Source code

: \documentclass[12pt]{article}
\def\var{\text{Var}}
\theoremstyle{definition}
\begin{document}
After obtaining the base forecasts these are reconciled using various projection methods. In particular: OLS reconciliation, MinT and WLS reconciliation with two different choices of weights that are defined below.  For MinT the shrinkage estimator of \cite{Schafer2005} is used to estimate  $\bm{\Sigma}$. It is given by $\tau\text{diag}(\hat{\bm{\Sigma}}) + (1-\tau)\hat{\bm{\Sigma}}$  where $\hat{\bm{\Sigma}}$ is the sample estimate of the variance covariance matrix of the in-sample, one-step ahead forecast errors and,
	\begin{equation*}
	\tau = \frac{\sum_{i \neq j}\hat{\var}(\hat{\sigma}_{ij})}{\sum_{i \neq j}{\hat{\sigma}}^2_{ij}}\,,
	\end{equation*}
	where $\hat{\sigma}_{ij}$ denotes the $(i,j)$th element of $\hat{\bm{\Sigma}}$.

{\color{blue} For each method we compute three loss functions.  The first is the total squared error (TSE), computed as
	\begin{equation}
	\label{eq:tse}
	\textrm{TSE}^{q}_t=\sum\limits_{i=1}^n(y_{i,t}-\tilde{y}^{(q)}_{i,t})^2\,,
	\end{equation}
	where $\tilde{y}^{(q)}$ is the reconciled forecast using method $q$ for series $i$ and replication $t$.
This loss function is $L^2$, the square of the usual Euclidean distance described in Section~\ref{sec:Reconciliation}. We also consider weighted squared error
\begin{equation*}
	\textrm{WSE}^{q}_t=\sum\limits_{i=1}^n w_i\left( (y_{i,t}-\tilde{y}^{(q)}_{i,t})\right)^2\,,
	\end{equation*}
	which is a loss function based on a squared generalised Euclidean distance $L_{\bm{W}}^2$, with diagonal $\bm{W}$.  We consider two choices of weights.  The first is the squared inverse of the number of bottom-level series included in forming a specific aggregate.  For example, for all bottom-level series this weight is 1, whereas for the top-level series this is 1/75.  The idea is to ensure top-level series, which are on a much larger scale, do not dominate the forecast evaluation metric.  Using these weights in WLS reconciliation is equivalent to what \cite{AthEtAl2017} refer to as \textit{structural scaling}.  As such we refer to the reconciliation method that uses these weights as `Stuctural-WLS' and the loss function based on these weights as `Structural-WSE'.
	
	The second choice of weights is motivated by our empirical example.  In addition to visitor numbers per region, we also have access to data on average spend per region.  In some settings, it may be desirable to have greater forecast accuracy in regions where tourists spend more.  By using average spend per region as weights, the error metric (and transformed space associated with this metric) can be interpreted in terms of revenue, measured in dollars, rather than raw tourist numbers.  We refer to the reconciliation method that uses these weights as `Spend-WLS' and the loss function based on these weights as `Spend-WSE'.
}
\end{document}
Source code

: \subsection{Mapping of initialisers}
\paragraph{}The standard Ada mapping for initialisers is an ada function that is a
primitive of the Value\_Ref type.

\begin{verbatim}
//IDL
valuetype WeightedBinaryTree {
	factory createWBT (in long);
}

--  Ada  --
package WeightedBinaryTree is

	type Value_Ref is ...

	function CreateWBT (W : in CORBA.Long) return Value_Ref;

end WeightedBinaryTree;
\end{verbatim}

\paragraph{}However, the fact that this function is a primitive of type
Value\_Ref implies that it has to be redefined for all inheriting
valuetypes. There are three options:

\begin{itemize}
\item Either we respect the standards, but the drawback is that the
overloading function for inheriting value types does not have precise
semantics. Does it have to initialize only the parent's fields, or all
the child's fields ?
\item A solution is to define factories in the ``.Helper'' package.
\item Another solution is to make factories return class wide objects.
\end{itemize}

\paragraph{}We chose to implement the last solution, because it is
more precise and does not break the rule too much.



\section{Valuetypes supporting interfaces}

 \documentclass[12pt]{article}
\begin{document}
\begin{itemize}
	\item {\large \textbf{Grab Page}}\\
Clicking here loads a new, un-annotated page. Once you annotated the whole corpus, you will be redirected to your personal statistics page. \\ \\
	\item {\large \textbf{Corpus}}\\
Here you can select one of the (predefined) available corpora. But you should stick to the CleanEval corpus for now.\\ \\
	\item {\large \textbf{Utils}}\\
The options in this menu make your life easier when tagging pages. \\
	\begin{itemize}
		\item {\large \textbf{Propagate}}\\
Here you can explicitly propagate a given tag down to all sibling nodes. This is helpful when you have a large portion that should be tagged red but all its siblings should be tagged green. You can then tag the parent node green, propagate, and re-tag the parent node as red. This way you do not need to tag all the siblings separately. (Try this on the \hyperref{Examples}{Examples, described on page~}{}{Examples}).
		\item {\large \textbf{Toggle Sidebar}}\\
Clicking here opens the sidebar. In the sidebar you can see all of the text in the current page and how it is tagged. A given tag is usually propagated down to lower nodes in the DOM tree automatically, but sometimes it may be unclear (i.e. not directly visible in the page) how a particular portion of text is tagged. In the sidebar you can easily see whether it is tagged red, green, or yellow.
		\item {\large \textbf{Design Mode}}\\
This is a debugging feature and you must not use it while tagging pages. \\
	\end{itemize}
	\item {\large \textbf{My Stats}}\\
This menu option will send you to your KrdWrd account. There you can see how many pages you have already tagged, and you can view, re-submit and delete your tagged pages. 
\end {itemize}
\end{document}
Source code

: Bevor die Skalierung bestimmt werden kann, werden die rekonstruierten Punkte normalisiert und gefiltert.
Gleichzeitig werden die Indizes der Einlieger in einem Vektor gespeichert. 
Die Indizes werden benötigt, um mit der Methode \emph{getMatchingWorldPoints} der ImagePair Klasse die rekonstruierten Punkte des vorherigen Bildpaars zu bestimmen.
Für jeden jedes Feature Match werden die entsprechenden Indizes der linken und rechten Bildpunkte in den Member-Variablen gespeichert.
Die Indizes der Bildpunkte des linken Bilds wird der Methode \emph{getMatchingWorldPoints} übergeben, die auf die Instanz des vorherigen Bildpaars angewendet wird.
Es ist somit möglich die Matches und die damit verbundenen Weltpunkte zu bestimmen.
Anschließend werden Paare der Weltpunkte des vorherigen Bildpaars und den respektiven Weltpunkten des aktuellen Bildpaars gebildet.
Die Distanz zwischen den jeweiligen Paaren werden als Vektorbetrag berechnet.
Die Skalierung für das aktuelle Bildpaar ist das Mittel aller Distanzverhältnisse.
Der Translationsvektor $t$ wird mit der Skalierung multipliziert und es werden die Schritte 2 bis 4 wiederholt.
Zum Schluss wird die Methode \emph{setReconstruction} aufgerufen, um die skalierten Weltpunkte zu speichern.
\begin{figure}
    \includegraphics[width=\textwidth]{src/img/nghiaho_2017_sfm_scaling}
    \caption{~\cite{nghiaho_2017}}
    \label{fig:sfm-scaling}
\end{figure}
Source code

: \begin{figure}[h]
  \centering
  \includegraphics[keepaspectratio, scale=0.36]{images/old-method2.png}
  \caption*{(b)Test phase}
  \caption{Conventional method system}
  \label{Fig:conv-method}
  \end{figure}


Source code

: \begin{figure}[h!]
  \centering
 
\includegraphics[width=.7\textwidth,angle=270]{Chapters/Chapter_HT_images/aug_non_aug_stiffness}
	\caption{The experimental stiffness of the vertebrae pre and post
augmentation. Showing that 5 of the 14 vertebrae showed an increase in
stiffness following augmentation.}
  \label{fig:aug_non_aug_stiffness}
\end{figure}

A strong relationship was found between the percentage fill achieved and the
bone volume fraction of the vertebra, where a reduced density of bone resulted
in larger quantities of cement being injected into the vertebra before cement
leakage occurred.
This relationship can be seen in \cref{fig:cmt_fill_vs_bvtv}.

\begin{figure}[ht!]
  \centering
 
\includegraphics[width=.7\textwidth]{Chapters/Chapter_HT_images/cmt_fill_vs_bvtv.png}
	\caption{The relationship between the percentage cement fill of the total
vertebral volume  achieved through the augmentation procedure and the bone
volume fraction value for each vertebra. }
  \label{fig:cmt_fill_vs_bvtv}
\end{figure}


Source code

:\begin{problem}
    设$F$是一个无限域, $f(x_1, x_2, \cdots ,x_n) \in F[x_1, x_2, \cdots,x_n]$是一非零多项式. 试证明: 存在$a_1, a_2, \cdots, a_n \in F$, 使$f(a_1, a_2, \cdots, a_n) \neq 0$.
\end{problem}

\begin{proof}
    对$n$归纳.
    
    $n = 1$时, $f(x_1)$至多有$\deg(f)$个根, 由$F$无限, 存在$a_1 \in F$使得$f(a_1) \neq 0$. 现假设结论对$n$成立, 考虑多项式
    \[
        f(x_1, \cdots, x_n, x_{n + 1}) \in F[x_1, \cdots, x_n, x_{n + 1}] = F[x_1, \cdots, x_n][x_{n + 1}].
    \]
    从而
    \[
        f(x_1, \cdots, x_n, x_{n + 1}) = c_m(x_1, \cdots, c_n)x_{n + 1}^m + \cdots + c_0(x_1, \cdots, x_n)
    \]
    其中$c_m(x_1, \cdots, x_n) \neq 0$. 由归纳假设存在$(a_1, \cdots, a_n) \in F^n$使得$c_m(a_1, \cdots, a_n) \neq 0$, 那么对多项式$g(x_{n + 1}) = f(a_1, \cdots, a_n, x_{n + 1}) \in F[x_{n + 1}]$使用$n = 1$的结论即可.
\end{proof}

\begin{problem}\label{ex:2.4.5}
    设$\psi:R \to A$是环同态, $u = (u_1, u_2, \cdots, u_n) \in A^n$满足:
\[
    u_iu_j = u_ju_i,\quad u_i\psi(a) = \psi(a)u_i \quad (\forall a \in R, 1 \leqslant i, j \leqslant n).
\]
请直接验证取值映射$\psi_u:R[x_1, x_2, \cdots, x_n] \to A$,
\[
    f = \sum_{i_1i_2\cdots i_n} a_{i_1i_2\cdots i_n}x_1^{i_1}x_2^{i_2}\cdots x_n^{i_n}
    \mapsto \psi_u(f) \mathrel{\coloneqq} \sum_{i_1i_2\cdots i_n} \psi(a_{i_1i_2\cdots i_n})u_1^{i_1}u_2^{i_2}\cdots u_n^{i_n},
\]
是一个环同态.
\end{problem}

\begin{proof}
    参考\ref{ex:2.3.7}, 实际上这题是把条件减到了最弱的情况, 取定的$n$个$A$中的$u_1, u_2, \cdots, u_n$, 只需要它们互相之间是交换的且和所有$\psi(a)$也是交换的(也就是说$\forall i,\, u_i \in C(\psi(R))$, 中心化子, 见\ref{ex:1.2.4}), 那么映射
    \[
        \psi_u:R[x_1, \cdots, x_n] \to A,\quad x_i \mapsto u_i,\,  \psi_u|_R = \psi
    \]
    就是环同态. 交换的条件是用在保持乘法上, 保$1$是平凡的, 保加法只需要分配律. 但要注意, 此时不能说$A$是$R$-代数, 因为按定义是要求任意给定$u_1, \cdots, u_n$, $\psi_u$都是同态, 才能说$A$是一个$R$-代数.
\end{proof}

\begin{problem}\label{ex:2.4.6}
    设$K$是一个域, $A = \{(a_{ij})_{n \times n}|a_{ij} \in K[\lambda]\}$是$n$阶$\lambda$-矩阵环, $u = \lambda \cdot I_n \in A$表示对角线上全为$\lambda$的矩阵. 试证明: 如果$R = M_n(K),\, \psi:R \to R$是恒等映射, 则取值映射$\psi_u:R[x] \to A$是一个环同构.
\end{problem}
§ §
- **EXERCISE DETAILS**
Exactly the lines from the one containing "只需要它们互相之间是交换的且和所有$\psi(a)$也是交换的(也就是说$\forall i,\, u_i" to the last line of the entries above must be duplicated, with both of those lines included and nothing more.

- **WRITTEN RESPONSE**
    参考\ref{ex:2.3.7}, 实际上这题是把条件减到了最弱的情况, 取定的$n$个$A$中的$u_1, u_2, \cdots, u_n$, 只需要它们互相之间是交换的且和所有$\psi(a)$也是交换的(也就是说$\forall i,\, u_i \in C(\psi(R))$, 中心化子, 见\ref{ex:1.2.4}), 那么映射
    \[
        \psi_u:R[x_1, \cdots, x_n] \to A,\quad x_i \mapsto u_i,\,  \psi_u|_R = \psi
    \]
    就是环同态. 交换的条件是用在保持乘法上, 保$1$是平凡的, 保加法只需要分配律. 但要注意, 此时不能说$A$是$R$-代数, 因为按定义是要求任意给定$u_1, \cdots, u_n$, $\psi_u$都是同态, 才能说$A$是一个$R$-代数.
\end{proof}

\begin{problem}\label{ex:2.4.6}
    设$K$是一个域, $A = \{(a_{ij})_{n \times n}|a_{ij} \in K[\lambda]\}$是$n$阶$\lambda$-矩阵环, $u = \lambda \cdot I_n \in A$表示对角线上全为$\lambda$的矩阵. 试证明: 如果$R = M_n(K),\, \psi:R \to R$是恒等映射, 则取值映射$\psi_u:R[x] \to A$是一个环同构.
\end{problem}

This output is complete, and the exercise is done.